== WHAT IS BEING ASKED ==
Using the records below, give again exactly the lines from the line that contains "- [ ] PWA support" through the line that contains "- [ ] Add CI/CD GitHub Actions workflow", both ends included, and only those.

Collected data:
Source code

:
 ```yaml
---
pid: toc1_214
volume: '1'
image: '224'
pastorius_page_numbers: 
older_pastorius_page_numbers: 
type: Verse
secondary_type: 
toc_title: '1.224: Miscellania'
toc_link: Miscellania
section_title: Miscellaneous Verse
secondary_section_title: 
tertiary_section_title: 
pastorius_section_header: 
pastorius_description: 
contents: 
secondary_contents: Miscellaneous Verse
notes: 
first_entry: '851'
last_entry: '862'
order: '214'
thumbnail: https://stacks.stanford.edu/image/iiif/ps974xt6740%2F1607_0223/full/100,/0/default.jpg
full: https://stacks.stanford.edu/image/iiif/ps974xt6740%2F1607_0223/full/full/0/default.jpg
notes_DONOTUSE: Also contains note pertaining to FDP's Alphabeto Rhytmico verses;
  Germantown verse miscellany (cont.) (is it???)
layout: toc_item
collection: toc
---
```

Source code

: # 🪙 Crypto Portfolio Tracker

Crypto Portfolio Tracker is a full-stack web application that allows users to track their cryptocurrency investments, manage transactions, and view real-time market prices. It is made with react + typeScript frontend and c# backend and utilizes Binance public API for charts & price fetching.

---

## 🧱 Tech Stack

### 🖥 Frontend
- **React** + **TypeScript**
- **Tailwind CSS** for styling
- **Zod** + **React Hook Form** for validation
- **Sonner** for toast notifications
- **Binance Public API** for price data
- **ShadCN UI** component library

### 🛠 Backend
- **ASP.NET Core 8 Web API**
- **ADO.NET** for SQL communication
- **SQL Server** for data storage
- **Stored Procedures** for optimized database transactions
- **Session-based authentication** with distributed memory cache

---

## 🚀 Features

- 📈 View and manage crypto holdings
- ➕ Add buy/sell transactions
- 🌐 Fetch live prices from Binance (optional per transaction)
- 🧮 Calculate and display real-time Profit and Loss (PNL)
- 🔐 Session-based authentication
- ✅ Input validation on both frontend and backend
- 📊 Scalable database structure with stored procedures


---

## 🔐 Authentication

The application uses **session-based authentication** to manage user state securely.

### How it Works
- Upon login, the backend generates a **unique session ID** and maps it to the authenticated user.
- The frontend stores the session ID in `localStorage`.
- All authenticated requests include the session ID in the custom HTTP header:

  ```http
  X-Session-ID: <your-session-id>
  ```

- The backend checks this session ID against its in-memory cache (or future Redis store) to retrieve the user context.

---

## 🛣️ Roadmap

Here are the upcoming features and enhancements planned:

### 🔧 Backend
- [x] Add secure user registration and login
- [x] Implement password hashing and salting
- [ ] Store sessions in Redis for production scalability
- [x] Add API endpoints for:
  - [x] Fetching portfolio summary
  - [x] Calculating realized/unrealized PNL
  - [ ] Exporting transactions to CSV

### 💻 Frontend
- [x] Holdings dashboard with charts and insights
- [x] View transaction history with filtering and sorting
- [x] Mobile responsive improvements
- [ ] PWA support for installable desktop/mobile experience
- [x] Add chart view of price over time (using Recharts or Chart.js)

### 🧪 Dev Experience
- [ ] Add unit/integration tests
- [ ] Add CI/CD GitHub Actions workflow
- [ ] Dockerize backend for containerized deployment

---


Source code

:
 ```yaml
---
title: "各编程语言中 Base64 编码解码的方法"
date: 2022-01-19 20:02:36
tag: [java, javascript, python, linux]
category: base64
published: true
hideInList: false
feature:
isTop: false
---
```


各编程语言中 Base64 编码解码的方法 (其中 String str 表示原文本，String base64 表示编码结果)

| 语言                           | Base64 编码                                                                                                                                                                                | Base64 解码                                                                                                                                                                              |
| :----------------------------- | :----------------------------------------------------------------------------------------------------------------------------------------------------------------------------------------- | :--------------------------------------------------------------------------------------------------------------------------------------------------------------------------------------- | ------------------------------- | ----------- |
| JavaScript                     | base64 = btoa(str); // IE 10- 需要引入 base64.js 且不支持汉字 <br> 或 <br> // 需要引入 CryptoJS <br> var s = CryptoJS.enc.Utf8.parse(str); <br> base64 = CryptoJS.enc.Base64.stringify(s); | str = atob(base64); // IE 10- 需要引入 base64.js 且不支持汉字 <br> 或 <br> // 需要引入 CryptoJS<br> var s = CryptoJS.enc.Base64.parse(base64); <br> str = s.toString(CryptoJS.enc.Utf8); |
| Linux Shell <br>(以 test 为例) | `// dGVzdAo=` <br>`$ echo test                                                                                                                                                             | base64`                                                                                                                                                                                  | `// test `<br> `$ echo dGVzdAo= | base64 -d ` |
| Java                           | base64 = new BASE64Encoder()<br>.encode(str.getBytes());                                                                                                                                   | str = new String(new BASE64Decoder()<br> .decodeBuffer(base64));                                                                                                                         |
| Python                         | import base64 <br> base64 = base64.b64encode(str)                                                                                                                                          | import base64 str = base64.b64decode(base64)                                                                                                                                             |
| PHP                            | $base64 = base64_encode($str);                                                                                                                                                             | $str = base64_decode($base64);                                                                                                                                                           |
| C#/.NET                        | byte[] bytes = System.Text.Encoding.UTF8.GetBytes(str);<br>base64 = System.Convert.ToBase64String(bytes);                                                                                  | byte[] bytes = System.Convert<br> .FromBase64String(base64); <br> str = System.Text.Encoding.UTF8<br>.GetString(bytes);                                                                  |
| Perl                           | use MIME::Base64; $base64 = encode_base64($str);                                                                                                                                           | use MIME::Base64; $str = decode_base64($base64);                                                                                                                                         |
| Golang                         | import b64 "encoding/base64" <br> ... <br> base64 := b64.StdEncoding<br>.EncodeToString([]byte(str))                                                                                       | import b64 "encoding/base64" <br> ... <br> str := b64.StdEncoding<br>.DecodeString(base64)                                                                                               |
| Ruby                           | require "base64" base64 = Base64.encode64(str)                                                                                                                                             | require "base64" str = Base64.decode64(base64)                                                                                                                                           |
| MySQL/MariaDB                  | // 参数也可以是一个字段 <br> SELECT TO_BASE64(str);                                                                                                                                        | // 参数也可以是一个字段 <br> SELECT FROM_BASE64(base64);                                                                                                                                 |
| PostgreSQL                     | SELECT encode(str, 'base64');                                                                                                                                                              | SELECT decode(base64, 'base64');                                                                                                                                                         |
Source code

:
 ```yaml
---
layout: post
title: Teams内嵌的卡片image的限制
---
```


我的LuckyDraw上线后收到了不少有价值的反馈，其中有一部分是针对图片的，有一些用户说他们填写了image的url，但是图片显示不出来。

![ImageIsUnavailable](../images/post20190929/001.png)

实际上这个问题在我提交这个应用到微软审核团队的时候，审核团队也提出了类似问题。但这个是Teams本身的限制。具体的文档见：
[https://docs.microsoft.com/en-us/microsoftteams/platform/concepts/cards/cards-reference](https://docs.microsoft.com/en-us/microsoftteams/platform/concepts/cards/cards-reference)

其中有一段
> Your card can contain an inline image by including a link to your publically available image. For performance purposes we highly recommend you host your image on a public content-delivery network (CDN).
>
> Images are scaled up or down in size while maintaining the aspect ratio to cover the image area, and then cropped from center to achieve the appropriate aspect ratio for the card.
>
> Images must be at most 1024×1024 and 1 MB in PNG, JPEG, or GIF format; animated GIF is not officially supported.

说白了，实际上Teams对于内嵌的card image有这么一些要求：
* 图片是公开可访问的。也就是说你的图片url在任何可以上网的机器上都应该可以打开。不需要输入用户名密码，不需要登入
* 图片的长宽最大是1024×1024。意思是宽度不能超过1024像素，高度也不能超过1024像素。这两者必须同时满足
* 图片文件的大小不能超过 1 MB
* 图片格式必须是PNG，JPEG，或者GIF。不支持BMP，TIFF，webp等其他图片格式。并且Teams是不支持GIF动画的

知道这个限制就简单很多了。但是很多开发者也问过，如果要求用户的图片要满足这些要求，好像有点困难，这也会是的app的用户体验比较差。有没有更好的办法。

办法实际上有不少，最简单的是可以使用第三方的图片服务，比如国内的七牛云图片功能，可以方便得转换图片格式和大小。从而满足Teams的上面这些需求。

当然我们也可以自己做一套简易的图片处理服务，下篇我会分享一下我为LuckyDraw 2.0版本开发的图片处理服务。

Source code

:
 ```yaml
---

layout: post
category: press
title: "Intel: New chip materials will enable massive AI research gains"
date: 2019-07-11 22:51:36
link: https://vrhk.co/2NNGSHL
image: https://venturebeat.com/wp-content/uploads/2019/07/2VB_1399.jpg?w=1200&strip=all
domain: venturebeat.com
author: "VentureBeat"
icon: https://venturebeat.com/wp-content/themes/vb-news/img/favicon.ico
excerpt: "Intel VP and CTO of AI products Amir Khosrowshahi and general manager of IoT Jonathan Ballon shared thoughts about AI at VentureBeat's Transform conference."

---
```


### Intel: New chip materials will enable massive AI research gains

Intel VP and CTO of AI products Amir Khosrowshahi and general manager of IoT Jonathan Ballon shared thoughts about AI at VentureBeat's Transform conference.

== ANSWER SPACE ==
- [ ] PWA support for installable desktop/mobile experience
- [x] Add chart view of price over time (using Recharts or Chart.js)

### 🧪 Dev Experience
- [ ] Add unit/integration tests
- [ ] Add CI/CD GitHub Actions workflow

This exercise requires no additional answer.